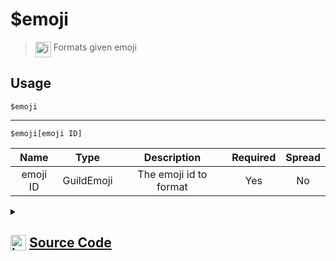# $emoji
> <img align="top" src="https://upload.wikimedia.org/wikipedia/commons/thumb/e/e4/Infobox_info_icon.svg/160px-Infobox_info_icon.svg.png?20150409153300" alt="image" width="25" height="auto"> Formats given emoji
## Usage
```
$emoji
```
---
```
$emoji[emoji ID]
```
| Name | Type | Description | Required | Spread
| :---: | :---: | :---: | :---: | :---: |
emoji ID | GuildEmoji | The emoji id to format | Yes | No
<details>
<summary>
    
## <img align="top" src="https://cdn4.iconfinder.com/data/icons/iconsimple-logotypes/512/github-512.png" alt="image" width="25" height="auto">  [Source Code](https://github.com/tryforge/ForgeScript-V2/blob/main/src/native/emoji.ts)
    
</summary>
    
```ts
import { ArgType, NativeFunction, Return } from "../structures"

export default new NativeFunction({
    name: "$emoji",
    version: "1.0.0",
    description: "Formats given emoji",
    brackets: false,
    unwrap: true,
    args: [
        {
            name: "emoji ID",
            description: "The emoji id to format",
            rest: false,
            type: ArgType.GuildEmoji,
            required: true,
        },
    ],
    execute(ctx, [emoji]) {
        emoji ?? ctx.emoji
        return Return.success(emoji?.toString())
    },
})

```
    
</details>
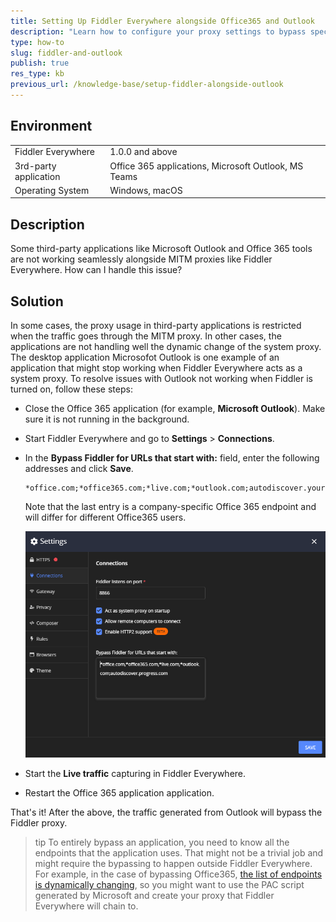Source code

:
 ```yaml
---
title: Setting Up Fiddler Everywhere alongside Office365 and Outlook
description: "Learn how to configure your proxy settings to bypass specific Microsoft endpoints so that you could use Microsoft Office 365 applications alongside Fiddler Everywhere."
type: how-to
slug: fiddler-and-outlook
publish: true
res_type: kb
previous_url: /knowledge-base/setup-fiddler-alongside-outlook
---
```


## Environment

|   |   |
|---|---|
| Fiddler Everywhere | 1.0.0 and above |
| 3rd-party application | Office 365 applications, Microsoft Outlook, MS Teams |
| Operating System | Windows, macOS |

## Description

Some third-party applications like Microsoft Outlook and Office 365 tools are not working seamlessly alongside MITM proxies like Fiddler Everywhere.  How can I handle this issue?

## Solution

In some cases, the proxy usage in third-party applications is restricted when the traffic goes through the MITM proxy. In other cases, the applications are not handling well the dynamic change of the system proxy. The desktop application Microsofot Outlook is one example of an application that might stop working when Fiddler Everywhere acts as a system proxy. To resolve issues with Outlook not working when Fiddler is turned on, follow these steps:

- Close the Office 365 application (for example, **Microsoft Outlook**). Make sure it is not running in the background. 

- Start Fiddler Everywhere and go to **Settings** > **Connections**.

- In the **Bypass Fiddler for URLs that start with:** field, enter the following addresses and click **Save**.

    ```curl
    *office.com;*office365.com;*live.com;*outlook.com;autodiscover.yourcompany.com
    ```

    Note that the last entry is a company-specific Office 365 endpoint and will differ for different Office365 users.

    ![bypassing Outlook endpoints in Fiddler](../images/kb/outlook-bypass.png)

- Start the **Live traffic** capturing in Fiddler Everywhere.

- Restart the Office 365 application application.

That's it! After the above, the traffic generated from Outlook will bypass the Fiddler proxy.


>tip To entirely bypass an application, you need to know all the endpoints that the application uses. That might not be a trivial job and might require the bypassing to happen outside Fiddler Everywhere. For example, in the case of bypassing Office365, [the list of endpoints is dynamically changing](https://docs.microsoft.com/en-us/microsoft-365/enterprise/urls-and-ip-address-ranges?view=o365-worldwide), so you might want to use the PAC script generated by Microsoft and create your proxy that Fiddler Everywhere will chain to.

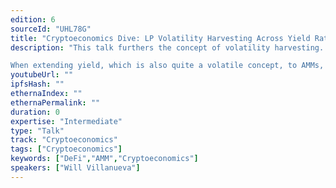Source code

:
 ```yaml
---
edition: 6
sourceId: "UHL78G"
title: "Cryptoeconomics Dive: LP Volatility Harvesting Across Yield Rates"
description: "This talk furthers the concept of volatility harvesting. Currently, Uniswap and other major dexes see a huge part of their trading volume consist of the result of volatility in the market. Value changes and as a result, trading volume spikes and LPs profit.

When extending yield, which is also quite a volatile concept, to AMMs, volatility harvesting is increased further to not only affect value but also the yield that value creates."
youtubeUrl: ""
ipfsHash: ""
ethernaIndex: ""
ethernaPermalink: ""
duration: 0
expertise: "Intermediate"
type: "Talk"
track: "Cryptoeconomics"
tags: ["Cryptoeconomics"]
keywords: ["DeFi","AMM","Cryptoeconomics"]
speakers: ["Will Villanueva"]
---
```

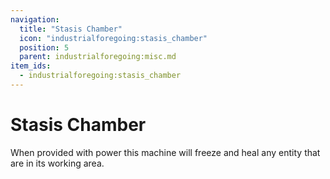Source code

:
 ```yaml
---
navigation:
  title: "Stasis Chamber"
  icon: "industrialforegoing:stasis_chamber"
  position: 5
  parent: industrialforegoing:misc.md
item_ids:
  - industrialforegoing:stasis_chamber
---
```


# Stasis Chamber

When provided with power this machine will <Color id="gold">freeze</Color> and <Color id="gold">heal</Color> any entity that are in its working area.



<Recipe id="industrialforegoing:stasis_chamber" />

WORK TASK: To complete the exercise, return the listing above exactly and omit its pictures.

RESULT OF THE TASK:
# $emoji
> <img align="top" src="https://upload.wikimedia.org/wikipedia/commons/thumb/e/e4/Infobox_info_icon.svg/160px-Infobox_info_icon.svg.png?20150409153300" alt="image" width="25" height="auto"> Formats given emoji
## Usage
```
$emoji
```
---
```
$emoji[emoji ID]
```
| Name | Type | Description | Required | Spread
| :---: | :---: | :---: | :---: | :---: |
emoji ID | GuildEmoji | The emoji id to format | Yes | No
<details>
<summary>
    
## <img align="top" src="https://cdn4.iconfinder.com/data/icons/iconsimple-logotypes/512/github-512.png" alt="image" width="25" height="auto">  [Source Code](https://github.com/tryforge/ForgeScript-V2/blob/main/src/native/emoji.ts)
    
</summary>
    
```ts
import { ArgType, NativeFunction, Return } from "../structures"

export default new NativeFunction({
    name: "$emoji",
    version: "1.0.0",
    description: "Formats given emoji",
    brackets: false,
    unwrap: true,
    args: [
        {
            name: "emoji ID",
            description: "The emoji id to format",
            rest: false,
            type: ArgType.GuildEmoji,
            required: true,
        },
    ],
    execute(ctx, [emoji]) {
        emoji ?? ctx.emoji
        return Return.success(emoji?.toString())
    },
})

```
    
</details>
Source code

:
 ```yaml
---
title: Setting Up Fiddler Everywhere alongside Office365 and Outlook
description: "Learn how to configure your proxy settings to bypass specific Microsoft endpoints so that you could use Microsoft Office 365 applications alongside Fiddler Everywhere."
type: how-to
slug: fiddler-and-outlook
publish: true
res_type: kb
previous_url: /knowledge-base/setup-fiddler-alongside-outlook
---
```


## Environment

|   |   |
|---|---|
| Fiddler Everywhere | 1.0.0 and above |
| 3rd-party application | Office 365 applications, Microsoft Outlook, MS Teams |
| Operating System | Windows, macOS |

## Description

Some third-party applications like Microsoft Outlook and Office 365 tools are not working seamlessly alongside MITM proxies like Fiddler Everywhere.  How can I handle this issue?

## Solution

In some cases, the proxy usage in third-party applications is restricted when the traffic goes through the MITM proxy. In other cases, the applications are not handling well the dynamic change of the system proxy. The desktop application Microsofot Outlook is one example of an application that might stop working when Fiddler Everywhere acts as a system proxy. To resolve issues with Outlook not working when Fiddler is turned on, follow these steps:

- Close the Office 365 application (for example, **Microsoft Outlook**). Make sure it is not running in the background. 

- Start Fiddler Everywhere and go to **Settings** > **Connections**.

- In the **Bypass Fiddler for URLs that start with:** field, enter the following addresses and click **Save**.

    ```curl
    *office.com;*office365.com;*live.com;*outlook.com;autodiscover.yourcompany.com
    ```

    Note that the last entry is a company-specific Office 365 endpoint and will differ for different Office365 users.

    ![bypassing Outlook endpoints in Fiddler](../images/kb/outlook-bypass.png)

- Start the **Live traffic** capturing in Fiddler Everywhere.

- Restart the Office 365 application application.

That's it! After the above, the traffic generated from Outlook will bypass the Fiddler proxy.


>tip To entirely bypass an application, you need to know all the endpoints that the application uses. That might not be a trivial job and might require the bypassing to happen outside Fiddler Everywhere. For example, in the case of bypassing Office365, [the list of endpoints is dynamically changing](https://docs.microsoft.com/en-us/microsoft-365/enterprise/urls-and-ip-address-ranges?view=o365-worldwide), so you might want to use the PAC script generated by Microsoft and create your proxy that Fiddler Everywhere will chain to.

Source code

:
 ```yaml
---
edition: 6
sourceId: "UHL78G"
title: "Cryptoeconomics Dive: LP Volatility Harvesting Across Yield Rates"
description: "This talk furthers the concept of volatility harvesting. Currently, Uniswap and other major dexes see a huge part of their trading volume consist of the result of volatility in the market. Value changes and as a result, trading volume spikes and LPs profit.

When extending yield, which is also quite a volatile concept, to AMMs, volatility harvesting is increased further to not only affect value but also the yield that value creates."
youtubeUrl: ""
ipfsHash: ""
ethernaIndex: ""
ethernaPermalink: ""
duration: 0
expertise: "Intermediate"
type: "Talk"
track: "Cryptoeconomics"
tags: ["Cryptoeconomics"]
keywords: ["DeFi","AMM","Cryptoeconomics"]
speakers: ["Will Villanueva"]
---
```

Source code

:
 ```yaml
---
navigation:
  title: "Stasis Chamber"
  icon: "industrialforegoing:stasis_chamber"
  position: 5
  parent: industrialforegoing:misc.md
item_ids:
  - industrialforegoing:stasis_chamber
---
```


# Stasis Chamber

When provided with power this machine will <Color id="gold">freeze</Color> and <Color id="gold">heal</Color> any entity that are in its working area.



<Recipe id="industrialforegoing:stasis_chamber" />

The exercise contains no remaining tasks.